I make my living telling companies how to sell their products. Sometimes I tell myself that I’m participating in something I don’t believe in because I, like, need to. But then I look around at my apartment, and my stuff, and I realize that I want to more than I need to.
I saved a quote from Chuck Klosterman, from the book But What If We’re Wrong? — it’s about voting, but it applies to a lot:
“[I]f you don’t vote, you can’t complain.” Actually, the opposite is true—if you participate in democracy, you’re validating the democratic process (and therefore the outcome). You can’t complain if you vote.
By that logic, by participating in capitalism, I can’t complain about it. But fuck that. If I don’t vote, the worst that happens is that I get a little bit overserved one night during a Hinge date, I let slip that I didn’t vote, I get a glare from the Moderate Democrat that I’m trying to bed, and I go home alone to jerk off.

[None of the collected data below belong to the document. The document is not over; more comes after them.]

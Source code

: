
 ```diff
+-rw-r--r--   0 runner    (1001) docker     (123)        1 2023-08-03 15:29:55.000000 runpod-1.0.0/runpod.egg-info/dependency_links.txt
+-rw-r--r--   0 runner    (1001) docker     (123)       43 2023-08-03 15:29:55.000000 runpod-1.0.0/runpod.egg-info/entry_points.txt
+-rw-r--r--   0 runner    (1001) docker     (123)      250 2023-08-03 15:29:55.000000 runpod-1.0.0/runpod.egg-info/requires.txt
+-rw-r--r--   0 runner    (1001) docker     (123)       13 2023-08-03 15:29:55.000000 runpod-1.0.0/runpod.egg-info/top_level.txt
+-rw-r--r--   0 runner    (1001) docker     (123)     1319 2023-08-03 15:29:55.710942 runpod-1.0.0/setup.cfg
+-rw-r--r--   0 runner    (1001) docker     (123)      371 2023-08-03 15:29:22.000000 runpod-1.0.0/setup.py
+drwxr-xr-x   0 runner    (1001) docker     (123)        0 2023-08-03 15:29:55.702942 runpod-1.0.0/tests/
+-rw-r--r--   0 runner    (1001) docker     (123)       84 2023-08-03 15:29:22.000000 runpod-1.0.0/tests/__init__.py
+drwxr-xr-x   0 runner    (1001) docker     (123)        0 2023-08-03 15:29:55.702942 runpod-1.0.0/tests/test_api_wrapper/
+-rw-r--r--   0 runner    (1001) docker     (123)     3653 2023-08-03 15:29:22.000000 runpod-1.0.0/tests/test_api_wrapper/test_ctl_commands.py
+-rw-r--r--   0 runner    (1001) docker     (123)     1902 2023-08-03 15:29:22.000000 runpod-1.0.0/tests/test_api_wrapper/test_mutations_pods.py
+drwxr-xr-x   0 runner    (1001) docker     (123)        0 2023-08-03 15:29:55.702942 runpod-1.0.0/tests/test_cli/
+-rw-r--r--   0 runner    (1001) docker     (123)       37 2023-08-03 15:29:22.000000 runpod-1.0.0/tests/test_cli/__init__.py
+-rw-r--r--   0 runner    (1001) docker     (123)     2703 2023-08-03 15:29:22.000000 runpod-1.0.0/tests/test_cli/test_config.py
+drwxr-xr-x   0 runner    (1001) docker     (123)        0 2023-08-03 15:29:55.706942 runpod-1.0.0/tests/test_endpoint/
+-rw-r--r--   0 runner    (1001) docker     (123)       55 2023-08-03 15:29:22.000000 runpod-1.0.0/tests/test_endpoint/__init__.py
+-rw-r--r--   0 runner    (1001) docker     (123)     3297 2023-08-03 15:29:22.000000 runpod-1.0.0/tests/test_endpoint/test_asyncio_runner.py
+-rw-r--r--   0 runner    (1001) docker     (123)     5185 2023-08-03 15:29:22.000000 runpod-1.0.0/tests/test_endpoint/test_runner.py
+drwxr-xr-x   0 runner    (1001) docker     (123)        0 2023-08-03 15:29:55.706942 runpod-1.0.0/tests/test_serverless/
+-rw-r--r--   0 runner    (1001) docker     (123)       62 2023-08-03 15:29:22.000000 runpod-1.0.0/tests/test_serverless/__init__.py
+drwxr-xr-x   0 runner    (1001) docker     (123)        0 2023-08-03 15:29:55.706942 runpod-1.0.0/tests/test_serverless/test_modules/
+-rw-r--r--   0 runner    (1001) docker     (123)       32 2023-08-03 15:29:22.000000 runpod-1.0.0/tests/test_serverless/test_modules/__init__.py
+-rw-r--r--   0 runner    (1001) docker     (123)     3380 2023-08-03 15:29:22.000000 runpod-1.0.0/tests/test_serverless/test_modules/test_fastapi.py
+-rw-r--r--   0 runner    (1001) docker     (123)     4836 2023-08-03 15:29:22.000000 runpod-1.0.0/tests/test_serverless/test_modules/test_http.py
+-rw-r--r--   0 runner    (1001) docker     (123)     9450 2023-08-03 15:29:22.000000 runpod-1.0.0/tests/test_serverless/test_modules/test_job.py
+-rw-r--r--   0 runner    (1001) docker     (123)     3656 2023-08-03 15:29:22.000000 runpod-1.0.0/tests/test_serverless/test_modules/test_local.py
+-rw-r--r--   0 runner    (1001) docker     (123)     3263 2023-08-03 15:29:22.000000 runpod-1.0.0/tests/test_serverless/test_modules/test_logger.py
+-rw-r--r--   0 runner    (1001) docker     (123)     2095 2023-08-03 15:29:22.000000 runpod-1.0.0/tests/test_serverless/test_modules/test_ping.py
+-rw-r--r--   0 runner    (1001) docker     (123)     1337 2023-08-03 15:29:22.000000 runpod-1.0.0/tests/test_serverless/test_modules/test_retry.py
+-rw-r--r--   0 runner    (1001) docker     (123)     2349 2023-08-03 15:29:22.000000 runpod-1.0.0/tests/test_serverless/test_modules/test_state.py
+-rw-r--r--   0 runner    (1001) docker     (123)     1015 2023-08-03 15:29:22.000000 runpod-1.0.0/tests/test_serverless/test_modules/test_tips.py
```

If I don’t participate in capitalism, I end up living in a yurt with a bunch of weird hippies who I don’t particularly like, but who are the only people that participate in communal living and barter systems.
Now, we’re all stuck in our homes, and the lucky ones are the ones who now need to blur the line between home and work even more than constant communication already has. It’s one thing to have to reach for your phone when a work email comes in after 6pm, or needing to post an Instagram Story on a Sunday afternoon because that’s part of your job description. It’s quite another to wake up, open your eyes, look across the room at what is now you'r office and realize that you’re already at work.
On the other hand — I was able to cook my own lunch today, and finish the dishes so that I don’t have a pile when I get home from the office. The stereo is under my control, so I can blast Ride the Lightning and Europe ‘72 at full volume while I code affiliate emails and append UTM parameters to transactional Shopify templates.
This sucks. But also it kinda rules.